L'apocalypse climatique arrive. Pour s'y préparer, nous devons admettre que nous ne pouvons pas l'empêcher.
By Jonathan Franzen September 8, 2019 : https://www.newyorker.com/culture/cultural-comment/what-if-we-stopped-pretending
«Il y a un espoir infini», nous dit Kafka, «mais pas pour nous». Il s'agit d'un épigramme mystique approprié d'un écrivain dont les personnages s'efforcent d'atteindre des buts ostensiblement réalisables et, tragiquement ou de façon amusante, ne parviennent jamais à s'en approcher. Mais il me semble, dans notre monde qui s'assombrit rapidement, que l'inverse de la remarque de Kafka est tout aussi vrai : il n'y a aucun espoir, sauf pour nous.

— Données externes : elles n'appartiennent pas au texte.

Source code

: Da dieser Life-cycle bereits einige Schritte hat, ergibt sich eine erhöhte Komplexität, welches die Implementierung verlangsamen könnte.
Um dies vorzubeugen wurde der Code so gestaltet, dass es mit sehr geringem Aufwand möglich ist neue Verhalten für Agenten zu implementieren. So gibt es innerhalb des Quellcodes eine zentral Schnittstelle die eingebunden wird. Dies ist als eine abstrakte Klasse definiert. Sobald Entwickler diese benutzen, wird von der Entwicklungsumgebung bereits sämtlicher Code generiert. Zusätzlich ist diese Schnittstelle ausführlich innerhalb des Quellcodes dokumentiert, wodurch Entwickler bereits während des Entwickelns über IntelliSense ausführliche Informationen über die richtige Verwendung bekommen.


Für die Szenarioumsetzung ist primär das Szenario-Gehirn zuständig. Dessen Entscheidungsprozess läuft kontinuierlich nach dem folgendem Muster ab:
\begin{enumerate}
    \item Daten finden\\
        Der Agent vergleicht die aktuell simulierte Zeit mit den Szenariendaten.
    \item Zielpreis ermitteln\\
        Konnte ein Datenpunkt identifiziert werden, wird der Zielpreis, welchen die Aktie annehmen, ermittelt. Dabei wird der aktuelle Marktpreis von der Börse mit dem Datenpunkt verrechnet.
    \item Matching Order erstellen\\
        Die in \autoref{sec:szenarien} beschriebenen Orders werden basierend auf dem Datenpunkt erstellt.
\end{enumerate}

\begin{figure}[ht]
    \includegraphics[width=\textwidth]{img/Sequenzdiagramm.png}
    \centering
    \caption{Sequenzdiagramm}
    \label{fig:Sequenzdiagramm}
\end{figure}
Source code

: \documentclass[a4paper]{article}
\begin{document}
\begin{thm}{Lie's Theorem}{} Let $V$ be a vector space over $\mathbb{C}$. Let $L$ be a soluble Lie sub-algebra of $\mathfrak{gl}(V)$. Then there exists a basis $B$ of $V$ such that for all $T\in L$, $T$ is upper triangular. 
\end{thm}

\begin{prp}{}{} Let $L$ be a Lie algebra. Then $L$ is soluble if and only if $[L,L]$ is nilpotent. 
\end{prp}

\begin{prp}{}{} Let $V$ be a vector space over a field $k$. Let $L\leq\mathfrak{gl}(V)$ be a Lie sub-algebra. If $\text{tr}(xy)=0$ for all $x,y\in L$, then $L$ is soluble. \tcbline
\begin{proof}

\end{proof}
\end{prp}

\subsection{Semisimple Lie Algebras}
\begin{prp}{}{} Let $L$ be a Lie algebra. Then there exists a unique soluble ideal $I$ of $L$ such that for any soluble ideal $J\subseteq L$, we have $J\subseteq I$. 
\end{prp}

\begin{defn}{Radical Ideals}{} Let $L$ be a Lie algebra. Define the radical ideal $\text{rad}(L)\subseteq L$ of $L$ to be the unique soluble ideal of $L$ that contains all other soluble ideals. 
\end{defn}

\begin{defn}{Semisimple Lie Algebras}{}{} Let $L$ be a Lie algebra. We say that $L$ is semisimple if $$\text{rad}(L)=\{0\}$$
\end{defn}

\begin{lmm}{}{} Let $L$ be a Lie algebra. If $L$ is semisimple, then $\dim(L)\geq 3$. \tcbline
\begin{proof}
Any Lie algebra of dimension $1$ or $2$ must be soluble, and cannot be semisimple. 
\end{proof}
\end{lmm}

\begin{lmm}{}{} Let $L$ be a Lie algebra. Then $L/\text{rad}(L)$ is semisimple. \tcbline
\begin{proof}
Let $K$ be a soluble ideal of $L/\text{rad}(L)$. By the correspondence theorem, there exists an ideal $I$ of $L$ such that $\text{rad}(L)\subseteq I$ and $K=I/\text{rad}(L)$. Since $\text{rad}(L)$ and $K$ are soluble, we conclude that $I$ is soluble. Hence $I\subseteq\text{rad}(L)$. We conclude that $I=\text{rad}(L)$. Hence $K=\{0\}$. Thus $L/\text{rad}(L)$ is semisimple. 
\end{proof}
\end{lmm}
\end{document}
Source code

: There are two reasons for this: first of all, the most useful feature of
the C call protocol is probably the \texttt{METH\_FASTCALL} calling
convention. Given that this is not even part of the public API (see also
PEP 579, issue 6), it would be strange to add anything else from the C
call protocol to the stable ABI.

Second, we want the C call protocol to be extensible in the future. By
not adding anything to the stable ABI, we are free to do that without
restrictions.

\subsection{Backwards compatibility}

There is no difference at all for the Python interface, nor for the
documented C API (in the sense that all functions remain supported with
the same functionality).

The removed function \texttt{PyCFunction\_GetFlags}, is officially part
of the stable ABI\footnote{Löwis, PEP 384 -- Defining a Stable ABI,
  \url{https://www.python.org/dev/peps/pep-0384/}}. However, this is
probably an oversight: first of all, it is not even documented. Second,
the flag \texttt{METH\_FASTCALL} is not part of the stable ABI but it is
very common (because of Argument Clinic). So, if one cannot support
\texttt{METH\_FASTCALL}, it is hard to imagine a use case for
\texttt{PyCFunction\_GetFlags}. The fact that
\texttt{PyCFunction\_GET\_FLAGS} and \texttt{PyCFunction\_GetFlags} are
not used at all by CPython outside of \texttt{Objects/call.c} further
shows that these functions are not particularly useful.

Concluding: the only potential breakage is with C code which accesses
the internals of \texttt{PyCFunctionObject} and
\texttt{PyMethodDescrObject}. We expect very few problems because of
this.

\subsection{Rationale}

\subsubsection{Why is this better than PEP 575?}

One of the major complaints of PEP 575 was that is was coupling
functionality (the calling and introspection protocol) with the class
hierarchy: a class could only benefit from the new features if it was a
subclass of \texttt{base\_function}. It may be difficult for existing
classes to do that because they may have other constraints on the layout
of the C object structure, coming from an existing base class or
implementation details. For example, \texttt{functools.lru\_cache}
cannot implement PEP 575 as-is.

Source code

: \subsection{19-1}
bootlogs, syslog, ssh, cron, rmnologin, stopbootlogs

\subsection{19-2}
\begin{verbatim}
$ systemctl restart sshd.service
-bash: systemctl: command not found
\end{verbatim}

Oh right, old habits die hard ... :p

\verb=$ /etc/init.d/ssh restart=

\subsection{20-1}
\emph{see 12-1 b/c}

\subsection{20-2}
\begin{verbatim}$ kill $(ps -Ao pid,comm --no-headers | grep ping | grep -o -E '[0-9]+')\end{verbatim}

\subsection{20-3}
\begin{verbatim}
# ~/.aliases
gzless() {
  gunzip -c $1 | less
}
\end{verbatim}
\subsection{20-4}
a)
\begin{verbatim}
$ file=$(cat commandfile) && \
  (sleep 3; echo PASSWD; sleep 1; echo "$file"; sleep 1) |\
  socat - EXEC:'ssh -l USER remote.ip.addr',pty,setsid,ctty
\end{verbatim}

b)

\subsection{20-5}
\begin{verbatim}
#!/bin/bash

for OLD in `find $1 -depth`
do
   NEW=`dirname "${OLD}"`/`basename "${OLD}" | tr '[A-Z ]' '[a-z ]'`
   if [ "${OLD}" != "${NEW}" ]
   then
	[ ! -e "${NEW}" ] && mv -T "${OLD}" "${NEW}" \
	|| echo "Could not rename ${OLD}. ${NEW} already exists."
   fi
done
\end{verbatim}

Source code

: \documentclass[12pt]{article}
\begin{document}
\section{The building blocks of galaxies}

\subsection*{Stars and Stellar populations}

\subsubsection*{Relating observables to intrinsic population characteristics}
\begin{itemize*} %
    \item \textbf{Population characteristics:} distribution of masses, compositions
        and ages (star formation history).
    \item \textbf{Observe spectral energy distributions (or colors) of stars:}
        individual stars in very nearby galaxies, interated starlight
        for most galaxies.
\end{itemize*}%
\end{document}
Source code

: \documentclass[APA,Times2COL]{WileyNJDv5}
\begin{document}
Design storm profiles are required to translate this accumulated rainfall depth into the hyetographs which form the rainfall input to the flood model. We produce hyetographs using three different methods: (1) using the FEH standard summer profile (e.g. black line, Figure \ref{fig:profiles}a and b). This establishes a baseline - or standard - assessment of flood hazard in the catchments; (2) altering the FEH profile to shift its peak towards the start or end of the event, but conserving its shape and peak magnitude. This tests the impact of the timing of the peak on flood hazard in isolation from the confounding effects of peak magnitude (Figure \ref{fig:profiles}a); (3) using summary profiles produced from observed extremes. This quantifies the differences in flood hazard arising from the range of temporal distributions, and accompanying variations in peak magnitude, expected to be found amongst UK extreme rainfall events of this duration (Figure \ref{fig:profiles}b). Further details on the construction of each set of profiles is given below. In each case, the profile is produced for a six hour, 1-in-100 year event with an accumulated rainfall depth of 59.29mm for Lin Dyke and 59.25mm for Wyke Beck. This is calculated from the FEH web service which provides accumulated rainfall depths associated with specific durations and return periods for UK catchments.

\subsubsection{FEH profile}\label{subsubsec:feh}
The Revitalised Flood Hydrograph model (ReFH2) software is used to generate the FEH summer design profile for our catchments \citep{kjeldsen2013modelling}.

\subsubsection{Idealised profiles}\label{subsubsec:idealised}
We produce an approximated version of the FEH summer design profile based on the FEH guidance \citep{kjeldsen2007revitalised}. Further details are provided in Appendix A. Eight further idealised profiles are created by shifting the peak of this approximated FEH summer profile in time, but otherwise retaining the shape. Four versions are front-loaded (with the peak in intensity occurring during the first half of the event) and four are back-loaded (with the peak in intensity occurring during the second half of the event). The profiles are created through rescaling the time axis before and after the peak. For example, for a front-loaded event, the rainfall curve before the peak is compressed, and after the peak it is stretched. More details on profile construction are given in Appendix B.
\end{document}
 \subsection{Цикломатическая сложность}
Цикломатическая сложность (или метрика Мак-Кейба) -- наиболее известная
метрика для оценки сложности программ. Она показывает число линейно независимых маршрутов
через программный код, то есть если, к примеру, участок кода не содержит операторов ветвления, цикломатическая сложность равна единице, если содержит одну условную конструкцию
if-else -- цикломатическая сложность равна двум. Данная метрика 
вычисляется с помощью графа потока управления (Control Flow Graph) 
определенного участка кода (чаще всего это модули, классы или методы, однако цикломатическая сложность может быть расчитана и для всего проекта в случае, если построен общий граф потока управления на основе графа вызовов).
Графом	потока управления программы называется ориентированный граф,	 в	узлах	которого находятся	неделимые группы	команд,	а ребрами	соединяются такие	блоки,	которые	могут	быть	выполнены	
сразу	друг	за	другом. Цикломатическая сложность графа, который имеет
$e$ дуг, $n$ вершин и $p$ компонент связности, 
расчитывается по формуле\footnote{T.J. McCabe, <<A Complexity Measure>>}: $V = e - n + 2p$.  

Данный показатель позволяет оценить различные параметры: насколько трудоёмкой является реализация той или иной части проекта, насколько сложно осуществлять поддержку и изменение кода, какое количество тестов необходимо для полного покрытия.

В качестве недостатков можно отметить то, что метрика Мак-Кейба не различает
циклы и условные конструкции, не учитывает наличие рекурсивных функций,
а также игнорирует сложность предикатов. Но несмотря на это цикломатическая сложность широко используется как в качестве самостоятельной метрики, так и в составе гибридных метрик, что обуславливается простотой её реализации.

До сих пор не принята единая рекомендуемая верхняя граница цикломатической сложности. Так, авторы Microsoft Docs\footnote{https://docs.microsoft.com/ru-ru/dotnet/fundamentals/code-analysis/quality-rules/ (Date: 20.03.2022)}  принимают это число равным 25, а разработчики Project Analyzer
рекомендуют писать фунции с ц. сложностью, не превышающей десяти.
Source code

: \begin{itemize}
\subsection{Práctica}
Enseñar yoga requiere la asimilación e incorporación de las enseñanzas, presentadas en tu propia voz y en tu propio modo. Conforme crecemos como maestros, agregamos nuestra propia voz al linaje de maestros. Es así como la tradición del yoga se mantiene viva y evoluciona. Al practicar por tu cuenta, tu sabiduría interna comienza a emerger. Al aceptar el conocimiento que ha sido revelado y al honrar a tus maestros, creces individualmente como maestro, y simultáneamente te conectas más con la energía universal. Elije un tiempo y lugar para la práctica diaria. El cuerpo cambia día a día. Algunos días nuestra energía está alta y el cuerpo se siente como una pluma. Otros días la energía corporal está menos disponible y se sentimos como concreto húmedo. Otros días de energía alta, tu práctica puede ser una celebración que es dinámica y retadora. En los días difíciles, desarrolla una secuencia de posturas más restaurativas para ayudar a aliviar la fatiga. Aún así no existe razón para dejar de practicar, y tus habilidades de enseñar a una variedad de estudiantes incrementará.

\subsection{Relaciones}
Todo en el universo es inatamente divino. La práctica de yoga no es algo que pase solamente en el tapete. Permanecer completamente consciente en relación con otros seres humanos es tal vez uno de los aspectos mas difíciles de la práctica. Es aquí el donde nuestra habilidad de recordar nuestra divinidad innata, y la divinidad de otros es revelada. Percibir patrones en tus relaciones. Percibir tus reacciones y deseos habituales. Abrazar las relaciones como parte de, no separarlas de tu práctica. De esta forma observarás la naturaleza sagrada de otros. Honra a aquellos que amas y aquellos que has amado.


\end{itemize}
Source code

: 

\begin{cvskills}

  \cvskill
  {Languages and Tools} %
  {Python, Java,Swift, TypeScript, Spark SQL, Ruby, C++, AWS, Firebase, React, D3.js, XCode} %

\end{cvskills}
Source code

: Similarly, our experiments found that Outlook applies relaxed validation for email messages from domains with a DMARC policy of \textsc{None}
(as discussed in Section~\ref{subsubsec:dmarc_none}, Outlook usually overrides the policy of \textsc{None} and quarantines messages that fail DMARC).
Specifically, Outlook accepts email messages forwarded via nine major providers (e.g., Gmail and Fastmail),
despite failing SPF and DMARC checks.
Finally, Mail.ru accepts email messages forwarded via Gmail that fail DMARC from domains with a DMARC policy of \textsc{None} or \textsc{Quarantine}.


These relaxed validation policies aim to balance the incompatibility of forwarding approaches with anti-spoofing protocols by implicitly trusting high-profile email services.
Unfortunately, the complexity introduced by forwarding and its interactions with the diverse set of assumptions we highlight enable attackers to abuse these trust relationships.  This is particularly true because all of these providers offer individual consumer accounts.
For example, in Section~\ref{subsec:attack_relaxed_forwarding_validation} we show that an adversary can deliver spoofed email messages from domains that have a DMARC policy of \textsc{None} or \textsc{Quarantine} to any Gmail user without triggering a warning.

Je parle, bien sûr, du changement climatique. La lutte pour contenir les émissions mondiales de carbone et empêcher la planète de fondre a l'allure de la fiction de Kafka. L'objectif est clair depuis trente ans, et malgré des efforts sérieux, nous n'avons fait pratiquement aucun progrès pour l'atteindre. Aujourd'hui, les preuves scientifiques sont irréfutables. Si vous avez moins de soixante ans, vous avez de bonnes chances d'assister à la déstabilisation radicale de la vie sur terre, à des récoltes catastrophiques, à des incendies apocalyptiques, à des implosions économiques, à des inondations épiques, à des centaines de millions de réfugiés fuyant des régions rendues inhabitables par une chaleur extrême ou une sécheresse permanente. Si vous avez moins de trente ans, vous êtes presque sûr d'en être témoin.
Si vous vous souciez de la planète, des gens et des animaux qui y vivent, il y a deux façons d'y penser. Vous pouvez continuer à espérer que cette catastrophe est évitable et vous sentir encore plus frustré ou enragé par l'inaction du monde. Ou vous pouvez accepter que le désastre arrive, et commencer à repenser ce que cela signifie d'avoir de l'espoir.
Même à cette date tardive, les expressions d'espoir irréaliste continuent d'abonder. Pas un jour ne semble passer sans que je lise qu'il est temps de "retrousser nos manches" et de "sauver la planète" ; que le problème du changement climatique peut être "résolu" si nous appelons la volonté collective. Même si ce message était probablement encore vrai en 1988, lorsque la science est devenue tout à fait claire, nous avons émis autant de carbone atmosphérique au cours des trente dernières années qu'au cours des deux siècles précédents d'industrialisation. Les faits ont changé, mais le message reste le même.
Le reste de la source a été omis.